Ice shelves are massive, floating plateaus of frozen seawater that jut out from the continent and function as blockades, holding back the giant continental ice sheets. In their absence, the glaciers on the continent would accelerate their march into the sea. According to the research, under a business-as-usual emissions scenario, the next 85 years of warming could bring a melt rate high enough to trigger the loss of ice shelves across the continent. “Imagine you have a sink full of water, and you remove the drain plug. The ice shelves are the drain plug,” explains Luke Trusel, a glaciologist at Woods Hole and lead author on the study.

Trusel and his colleagues found that if emissions continue at the current pace, Antarctica’s ice shelves would be losing around 600 gigatons of melt water per year by 2100. “That’s the equivalent of eight years of Niagara Falls running continuously,” he says. “We’re talking about a completely different Antarctica.” At that point, the melt rate would be at or above the point where ice shelves have historically destabilized and collapsed, like the Larsen A and Larsen B shelves, which collapsed abruptly in 1995 and 2002, respectively, shocking researchers.

Related: As Sea Ice Melts, Antarctic Seafloor Life Flourishes

Already, scientists warn that West Antarctica, which NASA calls the “single largest threat of rapid sea level rise,” may be inherently unstable. Much of the sheet is anchored on a bed below sea level, making it vulnerable to ocean currents that deliver warm water to its base, melting the ice. Research published last year found that an ice sheet in the Amundsen Sea region of West Antarctica is hemorrhaging a volume of ice equivalent to Mount Everest every two years. The Amundsen Sea region, which is a sliver of the mass of West Antarctica, contains enough ice to raise global sea levels by 4 feet.
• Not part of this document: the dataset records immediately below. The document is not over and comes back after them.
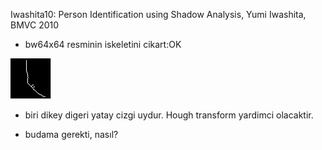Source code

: Iwashita10: Person Identification using Shadow Analysis, Yumi Iwashita, BMVC 2010

- bw64x64 resminin iskeletini cikart:OK

![iskelet](https://github.com/19bal/shadow/raw/master/img/iskelet.gif)

- biri dikey digeri yatay cizgi uydur. Hough transform yardimci olacaktir.

- budama gerekti, nasıl?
If the entire West Antarctic ice sheet disappeared, it would raise the global sea level by roughly 16 feet. Destabilizing the region’s ice shelves would, no doubt, threaten to speed that process.

But, Trusel explains, if world powers commit to peaking global emissions around mid-century and reducing them steadily thereafter, this cataclysmic scenario could be avoided. Rather than shedding 600 gigatons of water per year, Antarctica’s ice shelves would lose just over 200 gigatons per year, staving off total collapse.

It’s a highly feasible goal. (In fact, Trusel calls this a “middle-of-the-road scenario” for climate policy, since some experts and governments have advocated for much faster and steeper peak-and-decline emissions scenarios.) In other words, this apocalyptic ice melt story has a silver lining. Sort of.